Please copy every line from the records below that contains the string "linear".

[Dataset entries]
************

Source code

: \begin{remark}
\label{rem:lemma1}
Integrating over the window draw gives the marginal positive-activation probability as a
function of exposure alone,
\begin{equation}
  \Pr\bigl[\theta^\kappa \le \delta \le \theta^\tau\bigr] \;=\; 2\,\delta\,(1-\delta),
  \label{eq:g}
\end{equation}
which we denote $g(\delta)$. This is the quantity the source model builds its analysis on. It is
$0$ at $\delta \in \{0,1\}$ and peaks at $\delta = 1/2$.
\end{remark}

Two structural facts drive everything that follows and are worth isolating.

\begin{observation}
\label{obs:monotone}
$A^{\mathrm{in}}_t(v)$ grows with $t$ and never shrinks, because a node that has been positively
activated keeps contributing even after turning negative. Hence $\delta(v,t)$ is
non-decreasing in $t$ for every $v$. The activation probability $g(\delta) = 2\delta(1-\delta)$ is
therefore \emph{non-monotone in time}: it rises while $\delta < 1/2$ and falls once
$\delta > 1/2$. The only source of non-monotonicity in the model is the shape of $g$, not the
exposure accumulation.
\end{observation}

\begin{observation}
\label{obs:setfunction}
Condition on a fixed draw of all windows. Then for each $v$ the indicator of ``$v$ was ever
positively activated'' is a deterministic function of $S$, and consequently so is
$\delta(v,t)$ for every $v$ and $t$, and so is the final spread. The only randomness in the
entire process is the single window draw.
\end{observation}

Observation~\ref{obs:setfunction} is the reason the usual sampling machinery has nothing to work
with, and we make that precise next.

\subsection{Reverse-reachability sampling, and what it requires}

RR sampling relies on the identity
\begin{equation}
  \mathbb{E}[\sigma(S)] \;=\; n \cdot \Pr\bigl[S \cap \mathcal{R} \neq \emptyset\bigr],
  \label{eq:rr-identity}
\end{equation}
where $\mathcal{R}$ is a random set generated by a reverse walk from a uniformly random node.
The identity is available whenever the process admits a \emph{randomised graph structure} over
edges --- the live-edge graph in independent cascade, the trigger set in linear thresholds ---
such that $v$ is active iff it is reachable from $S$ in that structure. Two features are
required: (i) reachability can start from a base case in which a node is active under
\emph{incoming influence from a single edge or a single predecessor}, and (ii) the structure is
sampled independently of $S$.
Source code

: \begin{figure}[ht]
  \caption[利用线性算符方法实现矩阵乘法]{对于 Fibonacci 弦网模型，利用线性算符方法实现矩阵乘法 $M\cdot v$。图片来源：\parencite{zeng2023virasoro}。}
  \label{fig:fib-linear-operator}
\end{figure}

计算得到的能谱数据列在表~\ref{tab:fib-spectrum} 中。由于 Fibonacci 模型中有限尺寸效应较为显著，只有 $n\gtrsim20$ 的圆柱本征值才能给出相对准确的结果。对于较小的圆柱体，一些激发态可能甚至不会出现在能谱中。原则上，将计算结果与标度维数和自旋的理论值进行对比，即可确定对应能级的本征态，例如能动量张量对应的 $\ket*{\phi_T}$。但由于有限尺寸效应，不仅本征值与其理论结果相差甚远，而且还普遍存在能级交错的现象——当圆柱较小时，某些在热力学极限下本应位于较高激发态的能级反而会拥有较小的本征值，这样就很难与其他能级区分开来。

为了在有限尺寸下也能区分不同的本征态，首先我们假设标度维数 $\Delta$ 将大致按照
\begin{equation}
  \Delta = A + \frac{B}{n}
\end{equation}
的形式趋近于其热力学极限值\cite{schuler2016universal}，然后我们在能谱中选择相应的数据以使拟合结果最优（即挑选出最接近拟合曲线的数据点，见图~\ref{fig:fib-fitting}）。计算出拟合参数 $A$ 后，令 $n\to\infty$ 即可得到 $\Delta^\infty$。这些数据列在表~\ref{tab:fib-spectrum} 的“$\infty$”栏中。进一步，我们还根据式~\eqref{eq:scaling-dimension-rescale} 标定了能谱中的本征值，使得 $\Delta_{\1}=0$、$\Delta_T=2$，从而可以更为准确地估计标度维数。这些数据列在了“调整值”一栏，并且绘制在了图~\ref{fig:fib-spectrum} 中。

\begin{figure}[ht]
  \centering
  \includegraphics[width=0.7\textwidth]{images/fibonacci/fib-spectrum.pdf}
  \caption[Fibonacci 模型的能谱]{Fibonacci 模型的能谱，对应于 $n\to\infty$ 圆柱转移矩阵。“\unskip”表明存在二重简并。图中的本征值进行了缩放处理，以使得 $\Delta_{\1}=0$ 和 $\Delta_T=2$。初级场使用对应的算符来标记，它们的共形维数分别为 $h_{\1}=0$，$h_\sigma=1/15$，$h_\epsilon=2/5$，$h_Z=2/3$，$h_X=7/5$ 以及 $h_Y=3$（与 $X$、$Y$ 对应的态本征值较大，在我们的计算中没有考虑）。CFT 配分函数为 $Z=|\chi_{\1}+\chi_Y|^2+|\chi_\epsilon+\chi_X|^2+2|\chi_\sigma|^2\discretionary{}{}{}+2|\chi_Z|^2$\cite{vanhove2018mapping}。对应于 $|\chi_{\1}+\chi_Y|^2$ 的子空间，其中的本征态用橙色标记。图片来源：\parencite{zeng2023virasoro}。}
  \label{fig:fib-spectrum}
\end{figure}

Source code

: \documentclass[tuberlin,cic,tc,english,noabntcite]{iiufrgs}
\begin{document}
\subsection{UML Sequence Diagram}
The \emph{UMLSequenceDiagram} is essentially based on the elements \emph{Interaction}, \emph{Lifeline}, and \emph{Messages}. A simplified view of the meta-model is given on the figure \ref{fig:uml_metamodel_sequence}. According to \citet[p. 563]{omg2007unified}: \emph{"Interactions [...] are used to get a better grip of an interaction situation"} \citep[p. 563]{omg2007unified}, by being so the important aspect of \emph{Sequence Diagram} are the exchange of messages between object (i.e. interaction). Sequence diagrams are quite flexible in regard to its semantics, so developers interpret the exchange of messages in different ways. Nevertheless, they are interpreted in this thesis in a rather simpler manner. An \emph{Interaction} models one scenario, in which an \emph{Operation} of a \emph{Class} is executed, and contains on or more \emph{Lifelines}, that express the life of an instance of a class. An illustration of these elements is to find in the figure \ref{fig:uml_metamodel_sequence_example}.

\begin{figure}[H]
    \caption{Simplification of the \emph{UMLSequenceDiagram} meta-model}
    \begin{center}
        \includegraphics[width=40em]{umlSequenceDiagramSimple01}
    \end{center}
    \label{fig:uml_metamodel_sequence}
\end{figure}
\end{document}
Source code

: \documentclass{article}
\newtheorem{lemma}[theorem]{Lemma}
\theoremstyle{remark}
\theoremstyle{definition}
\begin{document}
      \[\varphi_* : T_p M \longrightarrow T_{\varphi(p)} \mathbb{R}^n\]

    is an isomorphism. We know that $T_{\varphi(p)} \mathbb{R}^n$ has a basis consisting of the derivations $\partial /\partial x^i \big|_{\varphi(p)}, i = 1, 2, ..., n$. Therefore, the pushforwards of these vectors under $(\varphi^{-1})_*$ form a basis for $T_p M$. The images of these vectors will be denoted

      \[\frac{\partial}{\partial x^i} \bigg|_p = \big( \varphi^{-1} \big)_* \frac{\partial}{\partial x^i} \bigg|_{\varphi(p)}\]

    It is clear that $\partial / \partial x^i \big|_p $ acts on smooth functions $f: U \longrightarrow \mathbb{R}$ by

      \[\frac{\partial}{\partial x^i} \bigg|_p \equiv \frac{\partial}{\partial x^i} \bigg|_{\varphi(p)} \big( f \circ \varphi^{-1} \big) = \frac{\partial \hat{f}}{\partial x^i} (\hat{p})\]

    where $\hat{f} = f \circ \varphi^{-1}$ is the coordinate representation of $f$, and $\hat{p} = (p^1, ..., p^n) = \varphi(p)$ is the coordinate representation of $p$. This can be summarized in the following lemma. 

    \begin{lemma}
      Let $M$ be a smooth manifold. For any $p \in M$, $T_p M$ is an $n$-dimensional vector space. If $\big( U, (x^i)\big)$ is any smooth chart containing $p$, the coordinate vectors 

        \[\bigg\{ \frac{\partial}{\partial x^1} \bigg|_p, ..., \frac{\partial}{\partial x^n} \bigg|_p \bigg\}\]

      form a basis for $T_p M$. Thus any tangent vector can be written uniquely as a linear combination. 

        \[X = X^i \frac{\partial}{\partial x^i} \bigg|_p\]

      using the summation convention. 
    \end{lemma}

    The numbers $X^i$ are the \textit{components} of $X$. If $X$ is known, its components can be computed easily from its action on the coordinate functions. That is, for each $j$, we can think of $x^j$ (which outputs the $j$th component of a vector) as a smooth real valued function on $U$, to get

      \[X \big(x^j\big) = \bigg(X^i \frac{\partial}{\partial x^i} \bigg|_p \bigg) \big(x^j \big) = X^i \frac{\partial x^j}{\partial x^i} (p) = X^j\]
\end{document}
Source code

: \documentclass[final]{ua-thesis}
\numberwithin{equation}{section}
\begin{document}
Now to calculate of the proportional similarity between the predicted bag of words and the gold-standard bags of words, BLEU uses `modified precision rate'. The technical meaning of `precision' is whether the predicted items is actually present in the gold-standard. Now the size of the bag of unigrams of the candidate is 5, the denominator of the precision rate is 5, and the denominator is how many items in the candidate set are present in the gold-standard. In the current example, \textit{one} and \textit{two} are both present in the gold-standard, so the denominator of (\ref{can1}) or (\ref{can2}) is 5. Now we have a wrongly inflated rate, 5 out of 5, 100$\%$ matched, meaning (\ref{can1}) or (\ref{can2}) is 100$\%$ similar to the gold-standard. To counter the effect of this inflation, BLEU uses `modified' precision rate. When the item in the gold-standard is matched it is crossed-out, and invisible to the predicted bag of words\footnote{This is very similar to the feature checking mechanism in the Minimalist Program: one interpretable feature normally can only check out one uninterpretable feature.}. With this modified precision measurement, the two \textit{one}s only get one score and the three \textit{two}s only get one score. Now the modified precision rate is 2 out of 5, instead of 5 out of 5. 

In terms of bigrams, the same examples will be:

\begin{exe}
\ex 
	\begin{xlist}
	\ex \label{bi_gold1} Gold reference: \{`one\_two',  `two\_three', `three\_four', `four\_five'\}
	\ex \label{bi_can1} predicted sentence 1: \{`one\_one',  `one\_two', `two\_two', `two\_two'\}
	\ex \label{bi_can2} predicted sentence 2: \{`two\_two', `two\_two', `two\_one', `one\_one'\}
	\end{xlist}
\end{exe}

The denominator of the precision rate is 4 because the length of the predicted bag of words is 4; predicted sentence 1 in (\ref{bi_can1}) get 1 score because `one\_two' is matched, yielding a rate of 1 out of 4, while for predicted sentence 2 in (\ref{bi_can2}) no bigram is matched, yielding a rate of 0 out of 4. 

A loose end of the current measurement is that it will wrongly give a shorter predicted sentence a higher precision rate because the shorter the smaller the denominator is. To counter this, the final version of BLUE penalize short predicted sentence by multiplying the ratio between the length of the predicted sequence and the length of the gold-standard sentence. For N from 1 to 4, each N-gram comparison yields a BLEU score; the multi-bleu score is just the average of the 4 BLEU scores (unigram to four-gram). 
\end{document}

************

Answer to this task:
edges --- the live-edge graph in independent cascade, the trigger set in linear thresholds ---
  \label{fig:fib-linear-operator}
      form a basis for $T_p M$. Thus any tangent vector can be written uniquely as a linear combination. 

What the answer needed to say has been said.